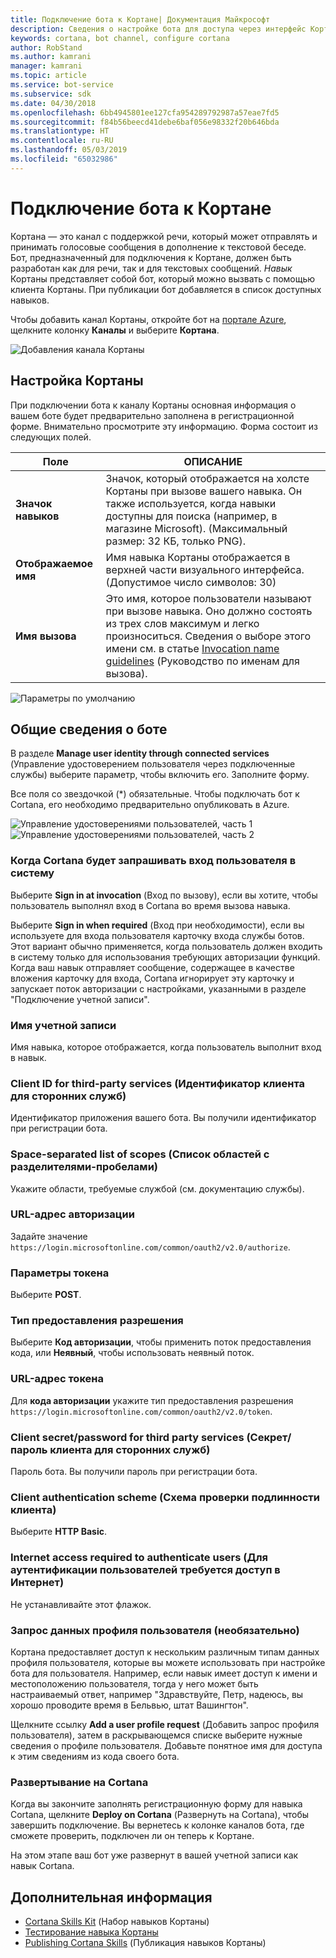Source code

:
 ```yaml
---
title: Подключение бота к Кортане| Документация Майкрософт
description: Сведения о настройке бота для доступа через интерфейс Кортаны.
keywords: cortana, bot channel, configure cortana
author: RobStand
ms.author: kamrani
manager: kamrani
ms.topic: article
ms.service: bot-service
ms.subservice: sdk
ms.date: 04/30/2018
ms.openlocfilehash: 6bb4945801ee127cfa954289792987a57eae7fd5
ms.sourcegitcommit: f84b56beecd41debe6baf056e98332f20b646bda
ms.translationtype: HT
ms.contentlocale: ru-RU
ms.lasthandoff: 05/03/2019
ms.locfileid: "65032986"
---
```

# <a name="connect-a-bot-to-cortana"></a>Подключение бота к Кортане

Кортана — это канал с поддержкой речи, который может отправлять и принимать голосовые сообщения в дополнение к текстовой беседе. Бот, предназначенный для подключения к Кортане, должен быть разработан как для речи, так и для текстовых сообщений. *Навык* Кортаны представляет собой бот, который можно вызвать с помощью клиента Кортаны. При публикации бот добавляется в список доступных навыков.

Чтобы добавить канал Кортаны, откройте бот на [портале Azure](https://portal.azure.com/), щелкните колонку **Каналы** и выберите **Кортана**.

![Добавления канала Кортаны](~/media/channels/cortana-addchannel.png)

## <a name="configure-cortana"></a>Настройка Кортаны

При подключении бота к каналу Кортаны основная информация о вашем боте будет предварительно заполнена в регистрационной форме. Внимательно просмотрите эту информацию. Форма состоит из следующих полей.

| Поле | ОПИСАНИЕ |
|------|------|
| **Значок навыков** | Значок, который отображается на холсте Кортаны при вызове вашего навыка. Он также используется, когда навыки доступны для поиска (например, в магазине Microsoft). (Максимальный размер: 32 КБ, только PNG).|
| **Отображаемое имя** | Имя навыка Кортаны отображается в верхней части визуального интерфейса. (Допустимое число символов: 30) |
| **Имя вызова** | Это имя, которое пользователи называют при вызове навыка. Оно должно состоять из трех слов максимум и легко произноситься. Сведения о выборе этого имени см. в статье [Invocation name guidelines][invocation] (Руководство по именам для вызова).|

![Параметры по умолчанию](~/media/channels/cortana-defaultsettings.png)

## <a name="general-bot-information"></a>Общие сведения о боте

В разделе **Manage user identity through connected services** (Управление удостоверением пользователя через подключенные службы) выберите параметр, чтобы включить его. Заполните форму.

Все поля со звездочкой (*) обязательные. Чтобы подключать бот к Cortana, его необходимо предварительно опубликовать в Azure.

![Управление удостоверениями пользователей, часть 1](~/media/channels/cortana-manageidentity-1.png)
![Управление удостоверениями пользователей, часть 2](~/media/channels/cortana-manageidentity-2.png)

### <a name="when-should-cortana-prompt-for-a-user-to-sign-in"></a>Когда Cortana будет запрашивать вход пользователя в систему

Выберите **Sign in at invocation** (Вход по вызову), если вы хотите, чтобы пользователь выполнял вход в Cortana во время вызова навыка.

Выберите **Sign in when required** (Вход при необходимости), если вы используете для входа пользователя карточку входа службы ботов. Этот вариант обычно применяется, когда пользователь должен входить в систему только для использования требующих авторизации функций. Когда ваш навык отправляет сообщение, содержащее в качестве вложения карточку для входа, Cortana игнорирует эту карточку и запускает поток авторизации с настройками, указанными в разделе "Подключение учетной записи".

### <a name="account-name"></a>Имя учетной записи

Имя навыка, которое отображается, когда пользователь выполнит вход в навык.

### <a name="client-id-for-third-party-services"></a>Client ID for third-party services (Идентификатор клиента для сторонних служб)

Идентификатор приложения вашего бота. Вы получили идентификатор при регистрации бота.

### <a name="space-separated-list-of-scopes"></a>Space-separated list of scopes (Список областей с разделителями-пробелами)

Укажите области, требуемые службой (см. документацию службы).

### <a name="authorization-url"></a>URL-адрес авторизации

Задайте значение `https://login.microsoftonline.com/common/oauth2/v2.0/authorize`.

### <a name="token-options"></a>Параметры токена

Выберите **POST**.

### <a name="grant-type"></a>Тип предоставления разрешения

Выберите **Код авторизации**, чтобы применить поток предоставления кода, или **Неявный**, чтобы использовать неявный поток.

### <a name="token-url"></a>URL-адрес токена

Для **кода авторизации** укажите тип предоставления разрешения `https://login.microsoftonline.com/common/oauth2/v2.0/token`.

### <a name="client-secretpassword-for-third-party-services"></a>Client secret/password for third party services (Секрет/пароль клиента для сторонних служб)

Пароль бота. Вы получили пароль при регистрации бота.

### <a name="client-authentication-scheme"></a>Client authentication scheme (Схема проверки подлинности клиента)

Выберите **HTTP Basic**.

### <a name="internet-access-required-to-authenticate-users"></a>Internet access required to authenticate users (Для аутентификации пользователей требуется доступ в Интернет)

Не устанавливайте этот флажок.

### <a name="request-user-profile-data-optional"></a>Запрос данных профиля пользователя (необязательно)

Кортана предоставляет доступ к нескольким различным типам данных профиля пользователя, которые вы можете использовать при настройке бота для пользователя. Например, если навык имеет доступ к имени и местоположению пользователя, тогда у него может быть настраиваемый ответ, например "Здравствуйте, Петр, надеюсь, вы хорошо проводите время в Бельвью, штат Вашингтон".

Щелкните ссылку **Add a user profile request** (Добавить запрос профиля пользователя), затем в раскрывающемся списке выберите нужные сведения о профиле пользователя. Добавьте понятное имя для доступа к этим сведениям из кода своего бота.

### <a name="deploy-on-cortana"></a>Развертывание на Cortana

Когда вы закончите заполнять регистрационную форму для навыка Cortana, щелкните **Deploy on Cortana** (Развернуть на Cortana), чтобы завершить подключение. Вы вернетесь к колонке каналов бота, где сможете проверить, подключен ли он теперь к Кортане.

На этом этапе ваш бот уже развернут в вашей учетной записи как навык Cortana.

## <a name="next-steps"></a>Дополнительная информация

* [Cortana Skills Kit](https://aka.ms/CortanaSkillsKitOverview) (Набор навыков Кортаны)
* [Тестирование навыка Кортаны](bot-service-debug-cortana-skill.md)
* [Publishing Cortana Skills][publish] (Публикация навыков Кортаны)

[invocation]: https://docs.microsoft.com/en-us/cortana/skills/cortana-invocation-guidelines
[publish]: https://docs.microsoft.com/en-us/cortana/skills/publish-skill
[CortanaEntity]: https://aka.ms/lgvcto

Your assignment: Without copying the pictures, transcribe the entries exactly.

Result of this exercise:
Source code

:
 ```yaml
---
title: Подключение бота к Кортане| Документация Майкрософт
description: Сведения о настройке бота для доступа через интерфейс Кортаны.
keywords: cortana, bot channel, configure cortana
author: RobStand
ms.author: kamrani
manager: kamrani
ms.topic: article
ms.service: bot-service
ms.subservice: sdk
ms.date: 04/30/2018
ms.openlocfilehash: 6bb4945801ee127cfa954289792987a57eae7fd5
ms.sourcegitcommit: f84b56beecd41debe6baf056e98332f20b646bda
ms.translationtype: HT
ms.contentlocale: ru-RU
ms.lasthandoff: 05/03/2019
ms.locfileid: "65032986"
---
```

# <a name="connect-a-bot-to-cortana"></a>Подключение бота к Кортане

Кортана — это канал с поддержкой речи, который может отправлять и принимать голосовые сообщения в дополнение к текстовой беседе. Бот, предназначенный для подключения к Кортане, должен быть разработан как для речи, так и для текстовых сообщений. *Навык* Кортаны представляет собой бот, который можно вызвать с помощью клиента Кортаны. При публикации бот добавляется в список доступных навыков.

Чтобы добавить канал Кортаны, откройте бот на [портале Azure](https://portal.azure.com/), щелкните колонку **Каналы** и выберите **Кортана**.

![Добавления канала Кортаны](~/media/channels/cortana-addchannel.png)

## <a name="configure-cortana"></a>Настройка Кортаны

При подключении бота к каналу Кортаны основная информация о вашем боте будет предварительно заполнена в регистрационной форме. Внимательно просмотрите эту информацию. Форма состоит из следующих полей.

| Поле | ОПИСАНИЕ |
|------|------|
| **Значок навыков** | Значок, который отображается на холсте Кортаны при вызове вашего навыка. Он также используется, когда навыки доступны для поиска (например, в магазине Microsoft). (Максимальный размер: 32 КБ, только PNG).|
| **Отображаемое имя** | Имя навыка Кортаны отображается в верхней части визуального интерфейса. (Допустимое число символов: 30) |
| **Имя вызова** | Это имя, которое пользователи называют при вызове навыка. Оно должно состоять из трех слов максимум и легко произноситься. Сведения о выборе этого имени см. в статье [Invocation name guidelines][invocation] (Руководство по именам для вызова).|

![Параметры по умолчанию](~/media/channels/cortana-defaultsettings.png)

## <a name="general-bot-information"></a>Общие сведения о боте

В разделе **Manage user identity through connected services** (Управление удостоверением пользователя через подключенные службы) выберите параметр, чтобы включить его. Заполните форму.

Все поля со звездочкой (*) обязательные. Чтобы подключать бот к Cortana, его необходимо предварительно опубликовать в Azure.

![Управление удостоверениями пользователей, часть 1](~/media/channels/cortana-manageidentity-1.png)
![Управление удостоверениями пользователей, часть 2](~/media/channels/cortana-manageidentity-2.png)

### <a name="when-should-cortana-prompt-for-a-user-to-sign-in"></a>Когда Cortana будет запрашивать вход пользователя в систему

Выберите **Sign in at invocation** (Вход по вызову), если вы хотите, чтобы пользователь выполнял вход в Cortana во время вызова навыка.

Выберите **Sign in when required** (Вход при необходимости), если вы используете для входа пользователя карточку входа службы ботов. Этот вариант обычно применяется, когда пользователь должен входить в систему только для использования требующих авторизации функций. Когда ваш навык отправляет сообщение, содержащее в качестве вложения карточку для входа, Cortana игнорирует эту карточку и запускает поток авторизации с настройками, указанными в разделе "Подключение учетной записи".

### <a name="account-name"></a>Имя учетной записи

Имя навыка, которое отображается, когда пользователь выполнит вход в навык.

### <a name="client-id-for-third-party-services"></a>Client ID for third-party services (Идентификатор клиента для сторонних служб)

Идентификатор приложения вашего бота. Вы получили идентификатор при регистрации бота.

### <a name="space-separated-list-of-scopes"></a>Space-separated list of scopes (Список областей с разделителями-пробелами)

Укажите области, требуемые службой (см. документацию службы).

### <a name="authorization-url"></a>URL-адрес авторизации

Задайте значение `https://login.microsoftonline.com/common/oauth2/v2.0/authorize`.

### <a name="token-options"></a>Параметры токена

Выберите **POST**.

### <a name="grant-type"></a>Тип предоставления разрешения

Выберите **Код авторизации**, чтобы применить поток предоставления кода, или **Неявный**, чтобы использовать неявный поток.

### <a name="token-url"></a>URL-адрес токена

Для **кода авторизации** укажите тип предоставления разрешения `https://login.microsoftonline.com/common/oauth2/v2.0/token`.

### <a name="client-secretpassword-for-third-party-services"></a>Client secret/password for third party services (Секрет/пароль клиента для сторонних служб)

Пароль бота. Вы получили пароль при регистрации бота.

### <a name="client-authentication-scheme"></a>Client authentication scheme (Схема проверки подлинности клиента)

Выберите **HTTP Basic**.

### <a name="internet-access-required-to-authenticate-users"></a>Internet access required to authenticate users (Для аутентификации пользователей требуется доступ в Интернет)

Не устанавливайте этот флажок.

### <a name="request-user-profile-data-optional"></a>Запрос данных профиля пользователя (необязательно)

Кортана предоставляет доступ к нескольким различным типам данных профиля пользователя, которые вы можете использовать при настройке бота для пользователя. Например, если навык имеет доступ к имени и местоположению пользователя, тогда у него может быть настраиваемый ответ, например "Здравствуйте, Петр, надеюсь, вы хорошо проводите время в Бельвью, штат Вашингтон".

Щелкните ссылку **Add a user profile request** (Добавить запрос профиля пользователя), затем в раскрывающемся списке выберите нужные сведения о профиле пользователя. Добавьте понятное имя для доступа к этим сведениям из кода своего бота.

### <a name="deploy-on-cortana"></a>Развертывание на Cortana

Когда вы закончите заполнять регистрационную форму для навыка Cortana, щелкните **Deploy on Cortana** (Развернуть на Cortana), чтобы завершить подключение. Вы вернетесь к колонке каналов бота, где сможете проверить, подключен ли он теперь к Кортане.

На этом этапе ваш бот уже развернут в вашей учетной записи как навык Cortana.

## <a name="next-steps"></a>Дополнительная информация

* [Cortana Skills Kit](https://aka.ms/CortanaSkillsKitOverview) (Набор навыков Кортаны)
* [Тестирование навыка Кортаны](bot-service-debug-cortana-skill.md)
* [Publishing Cortana Skills][publish] (Публикация навыков Кортаны)

[invocation]: https://docs.microsoft.com/en-us/cortana/skills/cortana-invocation-guidelines
[publish]: https://docs.microsoft.com/en-us/cortana/skills/publish-skill
[CortanaEntity]: https://aka.ms/lgvcto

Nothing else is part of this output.